Ann Althouse is not exactly a Conservative. She's more a legal positivist--one who believes that laws made by men can override the laws of nature--because after all, they are made (directly or indirectly) by lawyers and maintained or adjusted by judges, another classification for lawyers.
I think her confidence in those folks is generally misplaced.
Be that as it may, her Positivist foundation requires her to put the smackdown on errant judges; after all, if the Positivist community lets utter stupidity pass, an observer might begin to question Positivism. So Althouse demolishes Judge Anna:
So often, we’ve heard complaints about “activist” judges.

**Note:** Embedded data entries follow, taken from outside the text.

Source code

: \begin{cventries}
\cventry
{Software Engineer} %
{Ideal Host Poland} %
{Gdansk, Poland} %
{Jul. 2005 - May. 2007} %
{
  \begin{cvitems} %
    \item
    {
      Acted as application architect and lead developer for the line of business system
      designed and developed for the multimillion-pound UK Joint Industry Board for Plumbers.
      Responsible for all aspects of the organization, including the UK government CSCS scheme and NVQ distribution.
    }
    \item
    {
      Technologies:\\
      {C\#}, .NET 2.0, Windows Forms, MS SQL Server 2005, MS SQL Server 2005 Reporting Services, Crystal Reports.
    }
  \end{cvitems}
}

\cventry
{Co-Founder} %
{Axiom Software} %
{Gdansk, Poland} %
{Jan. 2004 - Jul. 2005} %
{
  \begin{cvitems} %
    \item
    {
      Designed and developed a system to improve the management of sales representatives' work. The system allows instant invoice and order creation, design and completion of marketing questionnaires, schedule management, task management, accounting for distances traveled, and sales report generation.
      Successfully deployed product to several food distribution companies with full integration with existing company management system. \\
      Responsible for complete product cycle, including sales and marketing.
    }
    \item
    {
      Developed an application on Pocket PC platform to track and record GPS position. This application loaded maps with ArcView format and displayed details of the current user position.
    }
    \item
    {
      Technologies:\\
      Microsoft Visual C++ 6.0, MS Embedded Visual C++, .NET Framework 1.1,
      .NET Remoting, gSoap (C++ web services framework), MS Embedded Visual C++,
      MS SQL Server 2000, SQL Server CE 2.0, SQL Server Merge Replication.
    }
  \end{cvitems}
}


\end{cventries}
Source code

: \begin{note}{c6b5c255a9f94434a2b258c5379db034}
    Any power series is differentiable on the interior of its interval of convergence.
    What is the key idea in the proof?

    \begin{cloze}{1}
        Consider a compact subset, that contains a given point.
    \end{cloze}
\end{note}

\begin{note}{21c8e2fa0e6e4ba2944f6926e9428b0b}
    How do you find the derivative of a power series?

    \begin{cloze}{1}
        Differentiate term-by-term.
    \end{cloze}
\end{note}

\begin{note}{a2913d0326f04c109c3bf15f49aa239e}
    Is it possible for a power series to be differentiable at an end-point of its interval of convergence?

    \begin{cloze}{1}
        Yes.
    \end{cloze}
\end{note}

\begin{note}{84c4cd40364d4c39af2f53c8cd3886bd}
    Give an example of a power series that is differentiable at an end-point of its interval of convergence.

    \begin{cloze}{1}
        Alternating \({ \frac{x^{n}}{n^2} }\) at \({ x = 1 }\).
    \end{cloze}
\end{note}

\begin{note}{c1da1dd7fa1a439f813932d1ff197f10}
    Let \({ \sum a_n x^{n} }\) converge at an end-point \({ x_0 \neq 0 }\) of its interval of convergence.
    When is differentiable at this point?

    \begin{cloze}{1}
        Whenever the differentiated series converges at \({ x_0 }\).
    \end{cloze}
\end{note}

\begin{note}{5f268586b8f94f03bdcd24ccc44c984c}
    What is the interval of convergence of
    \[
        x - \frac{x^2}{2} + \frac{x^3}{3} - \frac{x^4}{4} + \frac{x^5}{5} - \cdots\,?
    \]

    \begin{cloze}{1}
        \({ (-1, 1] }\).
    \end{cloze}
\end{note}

They’re suspected of deciding what outcome they want, based on their own personal or ideological preferences, and then writing a legalistic, neutral-sounding opinion to cover up what they’ve done. That carefully composed legal opinion makes it somewhat hard for a judge’s critics to convince people — especially anyone who likes the outcome — that the judge did not decide the case according to an unbiased legal method of analysis.
So perhaps the oddest thing about Judge Taylor’s opinion in the eavesdropping case is that she didn’t bother to come up with the verbiage that normally cushions us from these suspicions.
Well, Professor, she thought she was among friends...
But this is sheer sophistry. The potential for the president to abuse his power has nothing to do with kings and heredity. (How much power do hereditary kings have these days, anyway?) And, indeed, the president is not claiming he has powers outside of the Constitution. He isn’t arguing that he’s above the law. He’s making an aggressive argument about the scope of his power under the law
It's an excellent piece. Just remember that a Positivist wrote the opinion which Althouse demolished.